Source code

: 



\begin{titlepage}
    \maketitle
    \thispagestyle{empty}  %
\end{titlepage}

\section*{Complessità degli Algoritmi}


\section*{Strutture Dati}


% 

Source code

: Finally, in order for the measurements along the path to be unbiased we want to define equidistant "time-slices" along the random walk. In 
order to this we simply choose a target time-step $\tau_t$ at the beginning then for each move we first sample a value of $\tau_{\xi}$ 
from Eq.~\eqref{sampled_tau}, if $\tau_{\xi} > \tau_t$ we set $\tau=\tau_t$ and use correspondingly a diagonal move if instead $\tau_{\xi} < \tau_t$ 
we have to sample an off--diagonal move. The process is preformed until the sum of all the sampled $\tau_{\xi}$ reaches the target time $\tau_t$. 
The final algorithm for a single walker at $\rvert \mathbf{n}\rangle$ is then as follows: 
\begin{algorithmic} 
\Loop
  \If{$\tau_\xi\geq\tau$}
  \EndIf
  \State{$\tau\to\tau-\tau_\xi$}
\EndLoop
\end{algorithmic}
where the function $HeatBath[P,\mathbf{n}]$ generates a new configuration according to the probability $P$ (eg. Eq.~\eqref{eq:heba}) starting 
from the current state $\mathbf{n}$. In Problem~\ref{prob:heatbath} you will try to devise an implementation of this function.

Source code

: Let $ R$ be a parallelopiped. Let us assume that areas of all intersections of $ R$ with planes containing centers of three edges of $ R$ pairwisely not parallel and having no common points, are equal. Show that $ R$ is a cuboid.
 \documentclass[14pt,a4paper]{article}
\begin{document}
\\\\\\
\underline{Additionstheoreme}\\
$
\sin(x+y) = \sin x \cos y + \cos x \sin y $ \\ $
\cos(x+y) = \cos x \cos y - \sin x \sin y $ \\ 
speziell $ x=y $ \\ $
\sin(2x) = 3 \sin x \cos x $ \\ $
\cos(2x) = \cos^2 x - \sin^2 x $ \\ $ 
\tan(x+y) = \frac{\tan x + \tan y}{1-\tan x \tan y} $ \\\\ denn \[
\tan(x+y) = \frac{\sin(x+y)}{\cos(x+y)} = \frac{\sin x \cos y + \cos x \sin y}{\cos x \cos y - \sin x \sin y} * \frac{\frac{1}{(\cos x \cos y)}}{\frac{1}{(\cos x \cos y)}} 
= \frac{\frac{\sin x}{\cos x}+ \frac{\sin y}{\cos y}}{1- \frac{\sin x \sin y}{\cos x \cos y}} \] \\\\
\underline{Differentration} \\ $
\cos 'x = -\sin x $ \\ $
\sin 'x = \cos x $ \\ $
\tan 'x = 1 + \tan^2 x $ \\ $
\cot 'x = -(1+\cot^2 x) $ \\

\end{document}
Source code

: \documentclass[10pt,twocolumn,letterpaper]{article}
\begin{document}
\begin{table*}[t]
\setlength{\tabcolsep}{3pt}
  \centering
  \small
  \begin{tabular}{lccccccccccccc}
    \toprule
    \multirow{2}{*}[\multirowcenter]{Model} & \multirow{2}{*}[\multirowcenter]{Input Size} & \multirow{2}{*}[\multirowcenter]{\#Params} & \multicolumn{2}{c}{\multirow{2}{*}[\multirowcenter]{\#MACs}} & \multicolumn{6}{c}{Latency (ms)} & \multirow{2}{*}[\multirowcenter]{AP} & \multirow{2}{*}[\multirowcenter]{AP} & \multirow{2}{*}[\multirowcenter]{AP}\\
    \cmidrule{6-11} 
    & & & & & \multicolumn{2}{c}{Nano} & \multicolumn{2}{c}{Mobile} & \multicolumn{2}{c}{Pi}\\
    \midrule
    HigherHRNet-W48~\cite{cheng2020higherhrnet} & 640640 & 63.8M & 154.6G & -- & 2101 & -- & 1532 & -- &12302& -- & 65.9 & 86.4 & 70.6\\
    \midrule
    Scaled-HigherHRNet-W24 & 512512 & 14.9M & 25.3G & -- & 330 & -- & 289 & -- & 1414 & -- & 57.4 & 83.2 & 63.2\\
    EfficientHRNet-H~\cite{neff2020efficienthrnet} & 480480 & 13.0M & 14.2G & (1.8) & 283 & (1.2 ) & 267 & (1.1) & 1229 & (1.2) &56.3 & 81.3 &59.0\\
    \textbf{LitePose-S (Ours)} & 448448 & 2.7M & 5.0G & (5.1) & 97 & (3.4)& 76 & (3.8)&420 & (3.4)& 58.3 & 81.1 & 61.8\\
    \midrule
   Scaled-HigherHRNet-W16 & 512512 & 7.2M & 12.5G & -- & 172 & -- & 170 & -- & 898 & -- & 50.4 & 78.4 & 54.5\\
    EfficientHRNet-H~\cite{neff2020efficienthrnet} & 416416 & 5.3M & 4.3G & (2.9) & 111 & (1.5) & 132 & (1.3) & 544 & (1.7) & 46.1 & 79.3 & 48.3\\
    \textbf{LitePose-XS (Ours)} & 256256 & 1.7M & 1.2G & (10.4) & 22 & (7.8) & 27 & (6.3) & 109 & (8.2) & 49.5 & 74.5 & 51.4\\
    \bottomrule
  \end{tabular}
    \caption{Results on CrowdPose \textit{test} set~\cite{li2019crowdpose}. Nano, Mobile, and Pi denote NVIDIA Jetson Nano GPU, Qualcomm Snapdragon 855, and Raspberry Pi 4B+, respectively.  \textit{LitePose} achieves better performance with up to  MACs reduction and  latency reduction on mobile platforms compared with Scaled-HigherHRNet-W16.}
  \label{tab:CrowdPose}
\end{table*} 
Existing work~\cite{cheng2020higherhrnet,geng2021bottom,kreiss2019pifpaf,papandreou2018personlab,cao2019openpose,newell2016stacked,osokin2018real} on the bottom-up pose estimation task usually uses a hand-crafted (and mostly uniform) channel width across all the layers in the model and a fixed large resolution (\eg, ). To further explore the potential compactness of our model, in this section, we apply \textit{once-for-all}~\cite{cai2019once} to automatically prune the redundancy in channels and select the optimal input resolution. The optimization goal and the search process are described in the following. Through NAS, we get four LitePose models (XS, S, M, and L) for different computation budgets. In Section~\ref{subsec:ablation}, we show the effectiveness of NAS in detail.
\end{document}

**DIRECTIONS FOR THIS TASK:** Make a word-for-word transcription of the listing above.

**RESULT FOR THIS EXERCISE:**
Source code

: 



\begin{titlepage}
    \maketitle
    \thispagestyle{empty}  %
\end{titlepage}

\section*{Complessità degli Algoritmi}


\section*{Strutture Dati}


% 

Source code

: Finally, in order for the measurements along the path to be unbiased we want to define equidistant "time-slices" along the random walk. In 
order to this we simply choose a target time-step $\tau_t$ at the beginning then for each move we first sample a value of $\tau_{\xi}$ 
from Eq.~\eqref{sampled_tau}, if $\tau_{\xi} > \tau_t$ we set $\tau=\tau_t$ and use correspondingly a diagonal move if instead $\tau_{\xi} < \tau_t$ 
we have to sample an off--diagonal move. The process is preformed until the sum of all the sampled $\tau_{\xi}$ reaches the target time $\tau_t$. 
The final algorithm for a single walker at $\rvert \mathbf{n}\rangle$ is then as follows: 
\begin{algorithmic} 
\Loop
  \If{$\tau_\xi\geq\tau$}
  \EndIf
  \State{$\tau\to\tau-\tau_\xi$}
\EndLoop
\end{algorithmic}
where the function $HeatBath[P,\mathbf{n}]$ generates a new configuration according to the probability $P$ (eg. Eq.~\eqref{eq:heba}) starting 
from the current state $\mathbf{n}$. In Problem~\ref{prob:heatbath} you will try to devise an implementation of this function.

Source code

: Let $ R$ be a parallelopiped. Let us assume that areas of all intersections of $ R$ with planes containing centers of three edges of $ R$ pairwisely not parallel and having no common points, are equal. Show that $ R$ is a cuboid.
 \documentclass[14pt,a4paper]{article}
\begin{document}
\\\\\\
\underline{Additionstheoreme}\\
$
\sin(x+y) = \sin x \cos y + \cos x \sin y $ \\ $
\cos(x+y) = \cos x \cos y - \sin x \sin y $ \\ 
speziell $ x=y $ \\ $
\sin(2x) = 3 \sin x \cos x $ \\ $
\cos(2x) = \cos^2 x - \sin^2 x $ \\ $ 
\tan(x+y) = \frac{\tan x + \tan y}{1-\tan x \tan y} $ \\\\ denn \[
\tan(x+y) = \frac{\sin(x+y)}{\cos(x+y)} = \frac{\sin x \cos y + \cos x \sin y}{\cos x \cos y - \sin x \sin y} * \frac{\frac{1}{(\cos x \cos y)}}{\frac{1}{(\cos x \cos y)}} 
= \frac{\frac{\sin x}{\cos x}+ \frac{\sin y}{\cos y}}{1- \frac{\sin x \sin y}{\cos x \cos y}} \] \\\\
\underline{Differentration} \\ $
\cos 'x = -\sin x $ \\ $
\sin 'x = \cos x $ \\ $
\tan 'x = 1 + \tan^2 x $ \\ $
\cot 'x = -(1+\cot^2 x) $ \\

\end{document}
Source code

: \documentclass[10pt,twocolumn,letterpaper]{article}
\begin{document}
\begin{table*}[t]
\setlength{\tabcolsep}{3pt}
  \centering
  \small
  \begin{tabular}{lccccccccccccc}
    \toprule
    \multirow{2}{*}[\multirowcenter]{Model} & \multirow{2}{*}[\multirowcenter]{Input Size} & \multirow{2}{*}[\multirowcenter]{\#Params} & \multicolumn{2}{c}{\multirow{2}{*}[\multirowcenter]{\#MACs}} & \multicolumn{6}{c}{Latency (ms)} & \multirow{2}{*}[\multirowcenter]{AP} & \multirow{2}{*}[\multirowcenter]{AP} & \multirow{2}{*}[\multirowcenter]{AP}\\
    \cmidrule{6-11} 
    & & & & & \multicolumn{2}{c}{Nano} & \multicolumn{2}{c}{Mobile} & \multicolumn{2}{c}{Pi}\\
    \midrule
    HigherHRNet-W48~\cite{cheng2020higherhrnet} & 640640 & 63.8M & 154.6G & -- & 2101 & -- & 1532 & -- &12302& -- & 65.9 & 86.4 & 70.6\\
    \midrule
    Scaled-HigherHRNet-W24 & 512512 & 14.9M & 25.3G & -- & 330 & -- & 289 & -- & 1414 & -- & 57.4 & 83.2 & 63.2\\
    EfficientHRNet-H~\cite{neff2020efficienthrnet} & 480480 & 13.0M & 14.2G & (1.8) & 283 & (1.2 ) & 267 & (1.1) & 1229 & (1.2) &56.3 & 81.3 &59.0\\
    \textbf{LitePose-S (Ours)} & 448448 & 2.7M & 5.0G & (5.1) & 97 & (3.4)& 76 & (3.8)&420 & (3.4)& 58.3 & 81.1 & 61.8\\
    \midrule
   Scaled-HigherHRNet-W16 & 512512 & 7.2M & 12.5G & -- & 172 & -- & 170 & -- & 898 & -- & 50.4 & 78.4 & 54.5\\
    EfficientHRNet-H~\cite{neff2020efficienthrnet} & 416416 & 5.3M & 4.3G & (2.9) & 111 & (1.5) & 132 & (1.3) & 544 & (1.7) & 46.1 & 79.3 & 48.3\\
    \textbf{LitePose-XS (Ours)} & 256256 & 1.7M & 1.2G & (10.4) & 22 & (7.8) & 27 & (6.3) & 109 & (8.2) & 49.5 & 74.5 & 51.4\\
    \bottomrule
  \end{tabular}
    \caption{Results on CrowdPose \textit{test} set~\cite{li2019crowdpose}. Nano, Mobile, and Pi denote NVIDIA Jetson Nano GPU, Qualcomm Snapdragon 855, and Raspberry Pi 4B+, respectively.  \textit{LitePose} achieves better performance with up to  MACs reduction and  latency reduction on mobile platforms compared with Scaled-HigherHRNet-W16.}
  \label{tab:CrowdPose}
\end{table*} 
Existing work~\cite{cheng2020higherhrnet,geng2021bottom,kreiss2019pifpaf,papandreou2018personlab,cao2019openpose,newell2016stacked,osokin2018real} on the bottom-up pose estimation task usually uses a hand-crafted (and mostly uniform) channel width across all the layers in the model and a fixed large resolution (\eg, ). To further explore the potential compactness of our model, in this section, we apply \textit{once-for-all}~\cite{cai2019once} to automatically prune the redundancy in channels and select the optimal input resolution. The optimization goal and the search process are described in the following. Through NAS, we get four LitePose models (XS, S, M, and L) for different computation budgets. In Section~\ref{subsec:ablation}, we show the effectiveness of NAS in detail.
\end{document}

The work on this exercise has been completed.